8. Hari Kedua

1.6K 95 1
                                        

Sesampainya di rumah, jam sudah menunjukkan pukul 18.02, cepat- cepat Vita melempar tasnya ke atas kasur, meraih handuk lalu masuk ke kamar mandi.

Lima menit kemudian, Vita keluar dari kamar mandi. Dengan wajah dan rambut sepundaknya yang masih basah. Ia berhenti sebentar, ketika melihat mama berdiri tepat dihadapannya sambil melipat kedua tangan ke dada.

" Kegiatannya baru selesai? " Tanya mama mulai menginterogasi anak gadisnya itu.

" Enggak sih, ma. " Jawab Vita sambil menggaruk tengkuknya yang tak gatal.

" Tapi tadi ada sedikit masalah. Ta kekunci didalam kelas, dan lama banget nungguin orang buat bukain pintu. " Jelas Vita.

" Kekunci di kelas? Sama siapa? Sendirian? " Tanya mama bertubi- tubi.

" I- iya, sendirian. " Jawab Vita berbohong. Rasanya malu jika ia harus jujur pada mama bahwa ia terkunci bersama seorang pria.

" Terus, yang bukain siapa? " Tanya mama lagi.

" Febri sama Rilya, mereka lagi di toilet tadi. " Ucap Vita.

Mama mengangguk paham.

Kemudian adzan maghrib berkumandang. Segera Mama rangkul Vita menuju mushola rumah. Setelah shalat maghrib, Vita harus meng qadha shalat zuhur dan ashar nya.

***
Malam itu, Arga berbaring diayunan jaring yang terletak di halaman rumahnya.

Matanya memandang jelas ke langit. Dan bulan purnama, jadi pelengkap keindahan malam itu.

Kemudian Arga meraih buku dari meja disampingnya. Di buku itu, Arga tuangkan segala perasaan dan juga idenya.

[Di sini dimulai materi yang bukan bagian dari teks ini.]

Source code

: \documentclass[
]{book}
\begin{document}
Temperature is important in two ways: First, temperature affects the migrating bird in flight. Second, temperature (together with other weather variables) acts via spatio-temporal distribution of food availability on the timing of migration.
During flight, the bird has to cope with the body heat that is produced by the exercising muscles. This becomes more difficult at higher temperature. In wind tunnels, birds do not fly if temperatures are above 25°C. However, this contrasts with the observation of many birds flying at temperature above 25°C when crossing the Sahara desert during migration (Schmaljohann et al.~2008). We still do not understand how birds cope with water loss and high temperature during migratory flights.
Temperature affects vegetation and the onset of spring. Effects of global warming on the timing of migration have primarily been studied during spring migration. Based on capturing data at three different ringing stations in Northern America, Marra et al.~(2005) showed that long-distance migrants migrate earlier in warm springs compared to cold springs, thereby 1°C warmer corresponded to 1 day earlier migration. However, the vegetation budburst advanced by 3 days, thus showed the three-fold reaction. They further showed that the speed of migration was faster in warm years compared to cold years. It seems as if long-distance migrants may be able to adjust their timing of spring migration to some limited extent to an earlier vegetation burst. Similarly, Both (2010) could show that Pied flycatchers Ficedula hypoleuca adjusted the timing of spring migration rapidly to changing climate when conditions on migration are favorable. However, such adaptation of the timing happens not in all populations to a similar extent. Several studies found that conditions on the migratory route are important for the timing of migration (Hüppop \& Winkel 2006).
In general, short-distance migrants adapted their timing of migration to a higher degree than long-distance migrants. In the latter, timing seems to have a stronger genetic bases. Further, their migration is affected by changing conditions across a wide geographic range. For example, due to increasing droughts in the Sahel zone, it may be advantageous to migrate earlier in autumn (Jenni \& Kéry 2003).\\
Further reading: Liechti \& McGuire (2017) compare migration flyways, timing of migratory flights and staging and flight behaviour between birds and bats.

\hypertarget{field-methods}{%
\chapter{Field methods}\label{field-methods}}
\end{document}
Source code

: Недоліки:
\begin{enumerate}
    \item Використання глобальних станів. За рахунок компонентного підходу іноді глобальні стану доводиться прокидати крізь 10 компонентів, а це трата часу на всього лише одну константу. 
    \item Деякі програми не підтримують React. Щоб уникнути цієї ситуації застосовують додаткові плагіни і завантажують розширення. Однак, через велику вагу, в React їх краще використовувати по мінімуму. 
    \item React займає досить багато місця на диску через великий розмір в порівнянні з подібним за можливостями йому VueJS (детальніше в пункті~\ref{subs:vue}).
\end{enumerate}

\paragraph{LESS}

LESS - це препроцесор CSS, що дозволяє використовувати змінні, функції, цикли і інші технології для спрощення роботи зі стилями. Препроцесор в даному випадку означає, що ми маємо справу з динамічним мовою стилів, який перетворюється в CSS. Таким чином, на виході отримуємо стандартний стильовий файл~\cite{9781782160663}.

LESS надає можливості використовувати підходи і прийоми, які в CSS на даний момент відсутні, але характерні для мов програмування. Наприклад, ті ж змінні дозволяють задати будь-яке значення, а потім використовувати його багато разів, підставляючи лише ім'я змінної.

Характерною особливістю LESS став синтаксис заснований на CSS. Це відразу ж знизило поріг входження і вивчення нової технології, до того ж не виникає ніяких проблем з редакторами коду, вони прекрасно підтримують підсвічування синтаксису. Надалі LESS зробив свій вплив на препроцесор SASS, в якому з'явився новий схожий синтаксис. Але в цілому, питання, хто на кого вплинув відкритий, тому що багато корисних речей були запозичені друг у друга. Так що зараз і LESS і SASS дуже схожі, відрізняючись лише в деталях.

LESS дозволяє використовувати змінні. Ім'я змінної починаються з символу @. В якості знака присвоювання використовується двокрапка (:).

" Bang. " Panggil seseorang, yang merupakan gadis kecil berambut panjang namun tipis. Tampak ia mengucek mata karena kantuk.

" Ayra? Belum tidur? " Tanya Arga sambil menutu bukunya, dan merubah posisi dari baring menjadi duduk.

" Ayi ga mau tidur sama ibu hari ini. Mau sama abang aja. " Pinta Ayra manja.

Arga tersenyum, kemudian mengangkat Ayra ke pangkuannya.

Gadis kecil berusia sekitar delapan tahunan itu menyandarkan tubuhnya di dada bidang Arga.

"Ayi tadi siang kok ga mau Abang jemput?" Tanya Arga membelai lembut rambut adiknya itu.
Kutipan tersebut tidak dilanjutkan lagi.